Liberal leader Christy Clark and B.C. NDP leader John Horgan walked the streets of Surrey Saturday at the annual Vaisakhi festival hoping to spread their campaign messages in a key battleground.
Vaisakhi marks the creation of the Khalsa and pays tribute to the start of the Punjabi harvest. For Hindus, it is a celebration of the start of the new year.
Hundreds of thousands of people come out every year to see the parades, enjoy fresh food and watch live music. And politicians come in droves.
With the provincial election a little more than two weeks away, both Clark and Horgan wasted little time spreading their campaign messages in a city that some say could decide the upcoming election.
There are nine provincial electoral ridings in Surrey, and a few of them are considered some of the tightest in the race.
The festival itself is held in the riding of Surrey-Green Timbers, which has been held by Sue Hammell of the NDP for 22 years.
Hammell is retiring and the NDP wants to keep that Surrey seat.
The riding of Surrey-Fleetwood was decided by just 200 votes in the 2013 election and is another riding to watch.
"I'm excited about our candidates and Surrey is definitely going to be the place that the election will be decided," said Horgan at the office of NDP candidate Rachna Singh.
At a speech during the festivities, Clark made sure to prop up her Liberal candidates in Surrey.
"Puneet [Sandhar] came here 14 years ago, she started her legal practice, she raised her family she's a proud Canadian and now she wants to join the legislature," said Clark, who talked about the need to bring more South Asian women into the political system.
Lower Mainland campaigning
On Friday, the B.C. Liberals took aim at Horgan for spending much of the official campaign period on the South Coast.
Aside from a visit to Victoria on Thursday, Horgan has spent nine straight days in ridings in the Lower Mainland.

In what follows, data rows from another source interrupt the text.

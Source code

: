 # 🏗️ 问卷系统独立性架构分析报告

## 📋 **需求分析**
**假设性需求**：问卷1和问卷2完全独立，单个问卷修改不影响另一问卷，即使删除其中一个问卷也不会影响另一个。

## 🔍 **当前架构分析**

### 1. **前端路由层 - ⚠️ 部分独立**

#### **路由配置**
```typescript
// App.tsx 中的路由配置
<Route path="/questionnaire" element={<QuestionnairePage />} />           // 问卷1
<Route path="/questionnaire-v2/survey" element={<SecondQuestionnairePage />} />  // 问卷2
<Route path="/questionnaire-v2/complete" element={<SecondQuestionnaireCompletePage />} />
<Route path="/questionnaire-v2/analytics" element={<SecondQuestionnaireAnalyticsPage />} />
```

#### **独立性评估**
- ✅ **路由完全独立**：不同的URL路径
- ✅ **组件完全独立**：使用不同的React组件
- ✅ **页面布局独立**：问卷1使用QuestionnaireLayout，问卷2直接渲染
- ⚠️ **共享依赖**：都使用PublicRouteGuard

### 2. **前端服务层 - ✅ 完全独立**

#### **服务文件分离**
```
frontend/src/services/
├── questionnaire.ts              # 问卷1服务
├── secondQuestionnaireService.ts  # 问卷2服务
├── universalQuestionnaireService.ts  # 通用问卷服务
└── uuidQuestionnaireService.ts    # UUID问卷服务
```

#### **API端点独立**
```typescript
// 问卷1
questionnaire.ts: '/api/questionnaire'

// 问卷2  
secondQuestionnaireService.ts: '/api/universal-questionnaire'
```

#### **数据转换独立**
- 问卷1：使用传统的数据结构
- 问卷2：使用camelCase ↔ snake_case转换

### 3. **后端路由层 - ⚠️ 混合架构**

In a release sent out on Friday, the B.C. Liberals said "John Horgan has yet to cross the 50th parallel in this campaign" and the NDP leader has "ignored the vast majority of British Columbia and concentrated on Metro Vancouver."
Horgan responded by saying he regularly visits communities outside the Lower Mainland and said Clark ignored them before the start of the election campaign.
"If Christy Clark had been spending time in those communities before now, she wouldn't have to go," said Horgan.
"I've been crisscrossing the province for the past three years, talking to British Columbians about the issues that matter to them."